Dataset START

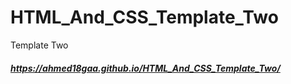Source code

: # HTML_And_CSS_Template_Two
Template Two
##### https://ahmed18gaa.github.io/HTML_And_CSS_Template_Two/
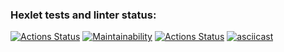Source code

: ### Hexlet tests and linter status:
[![Actions Status](https://github.com/mkolotovich/frontend-project-lvl2/workflows/hexlet-check/badge.svg)](https://github.com/mkolotovich/frontend-project-lvl2/actions)
[![Maintainability](https://api.codeclimate.com/v1/badges/f7687a3f327fe7d6db80/maintainability)](https://codeclimate.com/github/mkolotovich/frontend-project-lvl2/maintainability)
[![Actions Status](https://github.com/mkolotovich/frontend-project-lvl2/workflows/ESLint-check/badge.svg)](https://github.com/mkolotovich/frontend-project-lvl2/actions)
[![asciicast](https://asciinema.org/a/l0l2DsCLbGOMTNgIku6pMG05D.svg)](https://asciinema.org/a/l0l2DsCLbGOMTNgIku6pMG05D)
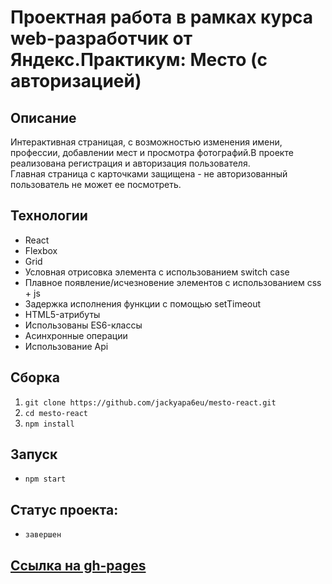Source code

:# Проектная работа в рамках курса web-разработчик от Яндекс.Практикум: Место (с авторизацией)

## Описание
Интерактивная страницая, с возможностью изменения имени, профессии, добавлении мест и просмотра фотографий.В проекте реализована регистрация и авторизация пользователя.  
Главная страница с карточками защищена - не авторизованный пользователь не может ее посмотреть. 

## Технологии

- React
- Flexbox
- Grid
- Условная отрисовка элемента с использованием switch case
- Плавное появление/исчезновение элементов с использованием css + js
- Задержка исполнения функции с помощью setTimeout
- HTML5-атрибуты
- Использованы ES6-классы
- Асинхронные операции
- Использование Api

## Сборка

1. `git clone https://github.com/jackyapa6eu/mesto-react.git`
2. `cd mesto-react`
3. `npm install`  

## Запуск  
- `npm start`  

## Статус проекта:
- `завершен`

## [Ссылка на gh-pages](https://jackyapa6eu.github.io/react-mesto-auth/)
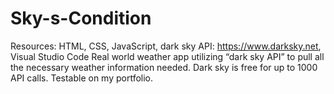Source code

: # Sky-s-Condition
Resources: HTML, CSS, JavaScript, dark sky API: https://www.darksky.net, Visual Studio Code Real world weather app utilizing “dark sky API” to pull all the necessary weather information needed. Dark sky is free for up to 1000 API calls. Testable on my portfolio.
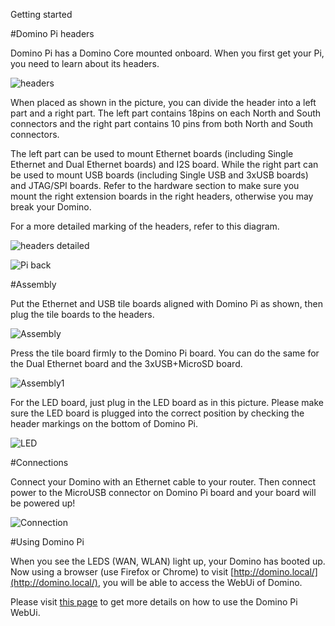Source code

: Getting started

#Domino Pi headers

Domino Pi has a Domino Core mounted onboard. When you first get your Pi, you need to learn about its headers.

![headers](https://static.gl-inet.com/docs/router/en/2/domino/pi/src/pi-headers.jpg)

When placed as shown in the picture, you can divide the header into a left part and a right part. The left part contains 18pins on each North and South connectors and the right part contains 10 pins from both North and South connectors. 

The left part can be used to mount Ethernet boards (including Single Ethernet and Dual Ethernet boards) and I2S board. While the right part can be used to mount USB boards (including Single USB and 3xUSB boards) and JTAG/SPI boards. Refer to the hardware section to make sure you mount the right extension boards in the right headers, otherwise you may break your Domino.

For a more detailed marking of the headers, refer to this diagram.

![headers detailed](https://static.gl-inet.com/docs/router/en/2/domino/pi/src/pi-headers1.jpg)

![Pi back](https://static.gl-inet.com/docs/router/en/2/domino/pi/src/pi-back.jpg)

#Assembly

Put the Ethernet and USB tile boards aligned with Domino Pi as shown, then plug the tile boards to the headers. 

![Assembly](https://static.gl-inet.com/docs/router/en/2/domino/pi/src/assembly.jpg)

Press the tile board firmly to the Domino Pi board. You can do the same for the Dual Ethernet board and the 3xUSB+MicroSD board.

![Assembly1](https://static.gl-inet.com/docs/router/en/2/domino/pi/src/assembly1.jpg)



For the LED board, just plug in the LED board as in this picture. Please make sure the LED board is plugged into the correct position by checking the header markings on the bottom of Domino Pi.

![LED](https://static.gl-inet.com/docs/router/en/2/domino/pi/src/led.jpg)

#Connections

Connect your Domino with an Ethernet cable to your router. Then connect power to the MicroUSB connector on Domino Pi board and your board will be powered up!


![Connection](https://static.gl-inet.com/docs/router/en/2/domino/pi/src/pi-connection.jpg)

#Using Domino Pi

When you see the LEDS (WAN, WLAN) light up, your Domino has booted up. Now using a browser (use Firefox or Chrome) to visit [http://domino.local/](http://domino.local/), you will be able to access the WebUi of Domino.

Please visit [this page](using.md) to get more details on how to use the Domino Pi WebUi.
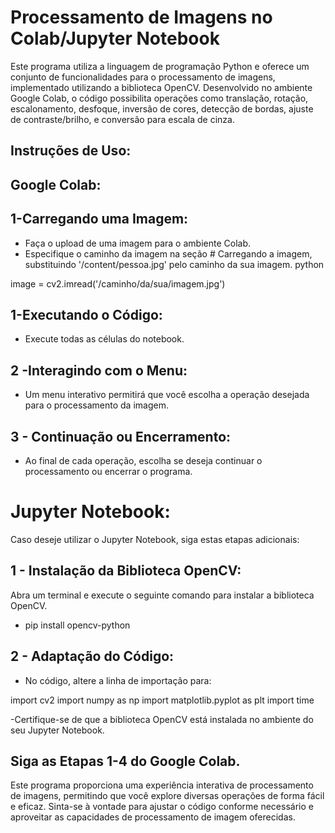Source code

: # Processamento de Imagens no Colab/Jupyter Notebook

Este programa utiliza a linguagem de programação Python e oferece um conjunto de funcionalidades para o processamento de imagens, implementado utilizando a biblioteca OpenCV. Desenvolvido no ambiente Google Colab, o código possibilita operações como translação, rotação, escalonamento, desfoque, inversão de cores, detecção de bordas, ajuste de contraste/brilho, e conversão para escala de cinza.



## Instruções de Uso:

## Google Colab:

## 1-Carregando uma Imagem:
- Faça o upload de uma imagem para o ambiente Colab.
- Especifique o caminho da imagem na seção # Carregando a imagem, substituindo '/content/pessoa.jpg' pelo caminho da sua imagem.
  python
  
image = cv2.imread('/caminho/da/sua/imagem.jpg')

## 1-Executando o Código:

- Execute todas as células do notebook.

## 2 -Interagindo com o Menu:

 - Um menu interativo permitirá que você escolha a operação desejada para o processamento da imagem.

## 3 - Continuação ou Encerramento:

 - Ao final de cada operação, escolha se deseja continuar o processamento ou encerrar o programa.

   
# Jupyter Notebook:

Caso deseje utilizar o Jupyter Notebook, siga estas etapas adicionais:

## 1 - Instalação da Biblioteca OpenCV:
Abra um terminal e execute o seguinte comando para instalar a biblioteca OpenCV.

 - pip install opencv-python
   
## 2 - Adaptação do Código:
 - No código, altere a linha de importação para:

import cv2
import numpy as np
import matplotlib.pyplot as plt
import time

-Certifique-se de que a biblioteca OpenCV está instalada no ambiente do seu Jupyter Notebook.

## Siga as Etapas 1-4 do Google Colab.
Este programa proporciona uma experiência interativa de processamento de imagens, permitindo que você explore diversas operações de forma fácil e eficaz. Sinta-se à vontade para ajustar o código conforme necessário e aproveitar as capacidades de processamento de imagem oferecidas.






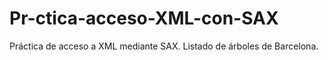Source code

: # Pr-ctica-acceso-XML-con-SAX
Práctica de acceso a XML mediante SAX. Listado de árboles de Barcelona.
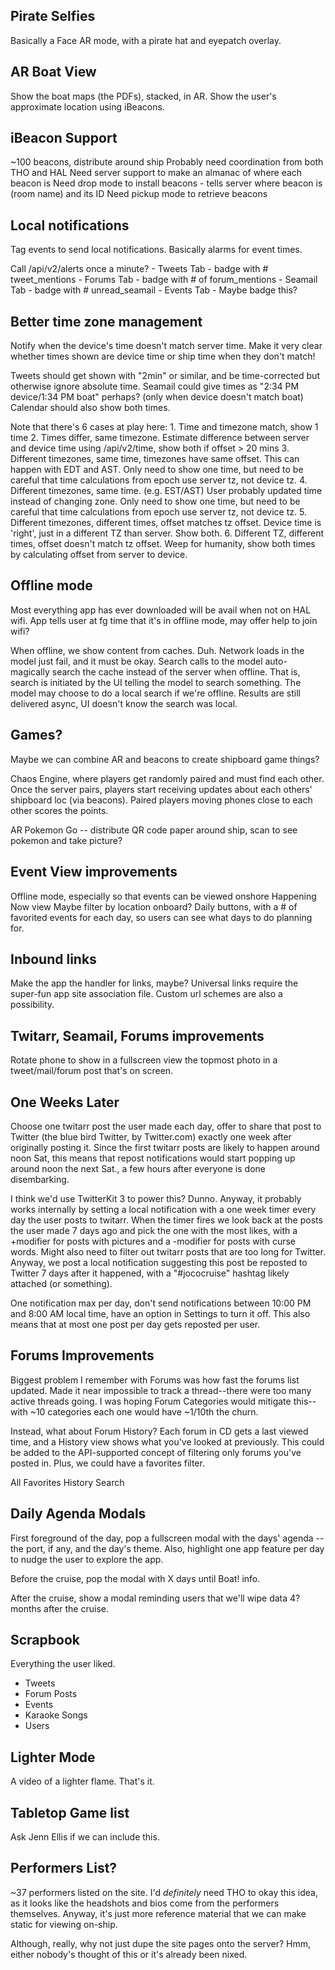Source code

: ## Pirate Selfies
Basically a Face AR mode, with a pirate hat and eyepatch overlay.

## AR Boat View
Show the boat maps (the PDFs), stacked, in AR.
Show the user's approximate location using iBeacons.

## iBeacon Support
~100 beacons, distribute around ship
Probably need coordination from both THO and HAL 
Need server support to make an almanac of where each beacon is
Need drop mode to install beacons - tells server where beacon is (room name) and its ID
Need pickup mode to retrieve beacons

## Local notifications
Tag events to send local notifications. Basically alarms for event times.

Call /api/v2/alerts once a minute? 
	- Tweets Tab - badge with # tweet_mentions
	- Forums Tab - badge with # of forum_mentions
	- Seamail Tab - badge with # unread_seamail
	- Events Tab - Maybe badge this?
	 

## Better time zone management
Notify when the device's time doesn't match server time.
Make it very clear whether times shown are device time or ship time when they don't match!

Tweets should get shown with "2min" or similar, and be time-corrected but otherwise ignore absolute time.
Seamail could give times as "2:34 PM device/1:34 PM boat" perhaps? (only when device doesn't match boat)
Calendar should also show both times.

Note that there's 6 cases at play here:
	1. Time and timezone match, show 1 time
	2. Times differ, same timezone. Estimate difference between server and device time using /api/v2/time, show both if offset > 20 mins
	3. Different timezones, same time, timezones have same offset. This can happen with EDT and AST. Only need to show one time,
		but need to be careful that time calculations from epoch use server tz, not device tz.
	4. Different timezones, same time. (e.g. EST/AST) User probably updated time instead of changing zone. Only need to show one time,
		but need to be careful that time calculations from epoch use server tz, not device tz.
	5. Different timezones, different times, offset matches tz offset. Device time is 'right', just in a different TZ than server. Show both.
	6. Different TZ, different times, offset doesn't match tz offset. Weep for humanity, show both times by calculating offset from server
		to device. 

## Offline mode
Most everything app has ever downloaded will be avail when not on HAL wifi.
App tells user at fg time that it's in offline mode, may offer help to join wifi?

When offline, we show content from caches. Duh. Network loads in the model just fail, and it must be okay.
Search calls to the model auto-magically search the cache instead of the server when offline.
That is, search is initiated by the UI telling the model to search something. The model may choose to do a local search if we're offline.
Results are still delivered async, UI doesn't know the search was local.

## Games?
Maybe we can combine AR and beacons to create shipboard game things?

Chaos Engine, where players get randomly paired and must find each other. Once the server pairs, players start receiving updates
about each others' shipboard loc (via beacons). Paired players moving phones close to each other scores the points.

AR Pokemon Go -- distribute QR code paper around ship, scan to see pokemon and take picture?

## Event View improvements
Offline mode, especially so that events can be viewed onshore
Happening Now view
Maybe filter by location onboard?
Daily buttons, with a # of favorited events for each day, so users can see what days to do planning for.

## Inbound links
Make the app the handler for links, maybe? Universal links require the super-fun app site association file.
Custom url schemes are also a possibility.

## Twitarr, Seamail, Forums improvements
Rotate phone to show in a fullscreen view the topmost photo in a tweet/mail/forum post that's on screen.

## One Weeks Later
Choose one twitarr post the user made each day, offer to share that post to Twitter (the blue bird Twitter, by Twitter.com)
exactly one week after originally posting it. Since the first twitarr posts are likely to happen around noon Sat, this means that repost
notifications would start popping up around noon the next Sat., a few hours after everyone is done disembarking.

I think we'd use TwitterKit 3 to power this? Dunno. Anyway, it probably works internally by setting a local notification with a one week
timer every day the user posts to twitarr. When the timer fires we look back at the posts the user made 7 days ago and pick the one with
the most likes, with a +modifier for posts with pictures and a -modifier for posts with curse words. Might also need to filter out twitarr 
posts that are too long for Twitter. Anyway, we post a local notification suggesting this post be reposted to Twitter 7 days after it happened, 
with a "#jococruise" hashtag likely attached (or something).

One notification max per day, don't send notifications between 10:00 PM and 8:00 AM local time, have an option in Settings to turn it off.
This also means that at most one post per day gets reposted per user.

## Forums Improvements
Biggest problem I remember with Forums was how fast the forums list updated. Made it near impossible to track a thread--there were too 
many active threads going. I was hoping Forum Categories would mitigate this--with ~10 categories each one would have ~1/10th the
churn.

Instead, what about Forum History? Each forum in CD gets a last viewed time, and a History view shows what you've looked at previously.
This could be added to the API-supported concept of filtering only forums you've posted in.
Plus, we could have a favorites filter.

All
Favorites
History
Search

## Daily Agenda Modals

First foreground of the day, pop a fullscreen modal with the days' agenda -- the port, if any, and the day's theme. Also, highlight one
app feature per day to nudge the user to explore the app.

Before the cruise, pop the modal with X days until Boat! info.

After the cruise, show a modal reminding users that we'll wipe data 4? months after the cruise.

## Scrapbook

Everything the user liked.

*	Tweets
*	Forum Posts
*	Events
*	Karaoke Songs
* 	Users

## Lighter Mode

A video of a lighter flame. That's it.

## Tabletop Game list

Ask Jenn Ellis if we can include this.

## Performers List?

~37 performers listed on the site. I'd *definitely* need THO to okay this idea, as it looks like the headshots and bios come
from the performers themselves. Anyway, it's just more reference material that we can make static for viewing on-ship.

Although, really, why not just dupe the site pages onto the server? Hmm, either nobody's thought of this or it's already been nixed.
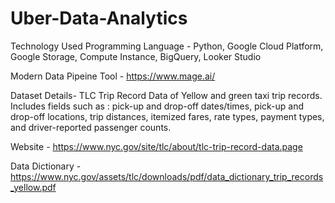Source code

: # Uber-Data-Analytics
Technology Used
Programming Language - Python, Google Cloud Platform, Google Storage, Compute Instance, BigQuery, Looker Studio

Modern Data Pipeine Tool - https://www.mage.ai/

Dataset Details-
TLC Trip Record Data of Yellow and green taxi trip records. Includes fields such as : pick-up and drop-off dates/times, pick-up and drop-off locations, trip distances, itemized fares, rate types, payment types, and driver-reported passenger counts.

Website - https://www.nyc.gov/site/tlc/about/tlc-trip-record-data.page

Data Dictionary - https://www.nyc.gov/assets/tlc/downloads/pdf/data_dictionary_trip_records_yellow.pdf
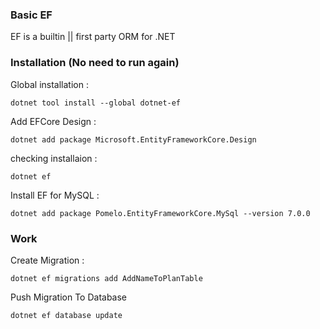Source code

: ### Basic EF

EF is a builtin || first party ORM for .NET

### Installation (No need to run again)

Global installation : 

`dotnet tool install --global dotnet-ef`

Add EFCore Design :

`dotnet add package Microsoft.EntityFrameworkCore.Design`

checking installaion :

`dotnet ef`

Install EF for MySQL :

`dotnet add package Pomelo.EntityFrameworkCore.MySql --version 7.0.0`

### Work

Create Migration :

`dotnet ef migrations add AddNameToPlanTable`

Push Migration To Database

`dotnet ef database update`





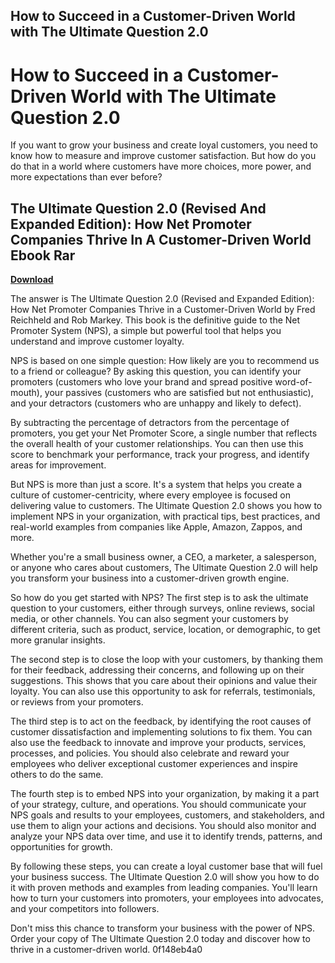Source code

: ## How to Succeed in a Customer-Driven World with The Ultimate Question 2.0

  
# How to Succeed in a Customer-Driven World with The Ultimate Question 2.0
 
If you want to grow your business and create loyal customers, you need to know how to measure and improve customer satisfaction. But how do you do that in a world where customers have more choices, more power, and more expectations than ever before?
 
## The Ultimate Question 2.0 (Revised And Expanded Edition): How Net Promoter Companies Thrive In A Customer-Driven World Ebook Rar


[**Download**](https://www.google.com/url?q=https%3A%2F%2Furluss.com%2F2tLv0a&sa=D&sntz=1&usg=AOvVaw2GX5r9sCv1LBWuWBIMFxYU)

 
The answer is The Ultimate Question 2.0 (Revised and Expanded Edition): How Net Promoter Companies Thrive in a Customer-Driven World by Fred Reichheld and Rob Markey. This book is the definitive guide to the Net Promoter System (NPS), a simple but powerful tool that helps you understand and improve customer loyalty.
 
NPS is based on one simple question: How likely are you to recommend us to a friend or colleague? By asking this question, you can identify your promoters (customers who love your brand and spread positive word-of-mouth), your passives (customers who are satisfied but not enthusiastic), and your detractors (customers who are unhappy and likely to defect).
 
By subtracting the percentage of detractors from the percentage of promoters, you get your Net Promoter Score, a single number that reflects the overall health of your customer relationships. You can then use this score to benchmark your performance, track your progress, and identify areas for improvement.
 
But NPS is more than just a score. It's a system that helps you create a culture of customer-centricity, where every employee is focused on delivering value to customers. The Ultimate Question 2.0 shows you how to implement NPS in your organization, with practical tips, best practices, and real-world examples from companies like Apple, Amazon, Zappos, and more.
 
Whether you're a small business owner, a CEO, a marketer, a salesperson, or anyone who cares about customers, The Ultimate Question 2.0 will help you transform your business into a customer-driven growth engine.
  
So how do you get started with NPS? The first step is to ask the ultimate question to your customers, either through surveys, online reviews, social media, or other channels. You can also segment your customers by different criteria, such as product, service, location, or demographic, to get more granular insights.
 
The second step is to close the loop with your customers, by thanking them for their feedback, addressing their concerns, and following up on their suggestions. This shows that you care about their opinions and value their loyalty. You can also use this opportunity to ask for referrals, testimonials, or reviews from your promoters.
 
The third step is to act on the feedback, by identifying the root causes of customer dissatisfaction and implementing solutions to fix them. You can also use the feedback to innovate and improve your products, services, processes, and policies. You should also celebrate and reward your employees who deliver exceptional customer experiences and inspire others to do the same.
  
The fourth step is to embed NPS into your organization, by making it a part of your strategy, culture, and operations. You should communicate your NPS goals and results to your employees, customers, and stakeholders, and use them to align your actions and decisions. You should also monitor and analyze your NPS data over time, and use it to identify trends, patterns, and opportunities for growth.
 
By following these steps, you can create a loyal customer base that will fuel your business success. The Ultimate Question 2.0 will show you how to do it with proven methods and examples from leading companies. You'll learn how to turn your customers into promoters, your employees into advocates, and your competitors into followers.
 
Don't miss this chance to transform your business with the power of NPS. Order your copy of The Ultimate Question 2.0 today and discover how to thrive in a customer-driven world.
 0f148eb4a0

Dataset END

## Exercise:
For every line above with the word "after" in it, make a copy.

## Completed task:
exactly one week after originally posting it. Since the first twitarr posts are likely to happen around noon Sat, this means that repost
notifications would start popping up around noon the next Sat., a few hours after everyone is done disembarking.
posts that are too long for Twitter. Anyway, we post a local notification suggesting this post be reposted to Twitter 7 days after it happened, 
After the cruise, show a modal reminding users that we'll wipe data 4? months after the cruise.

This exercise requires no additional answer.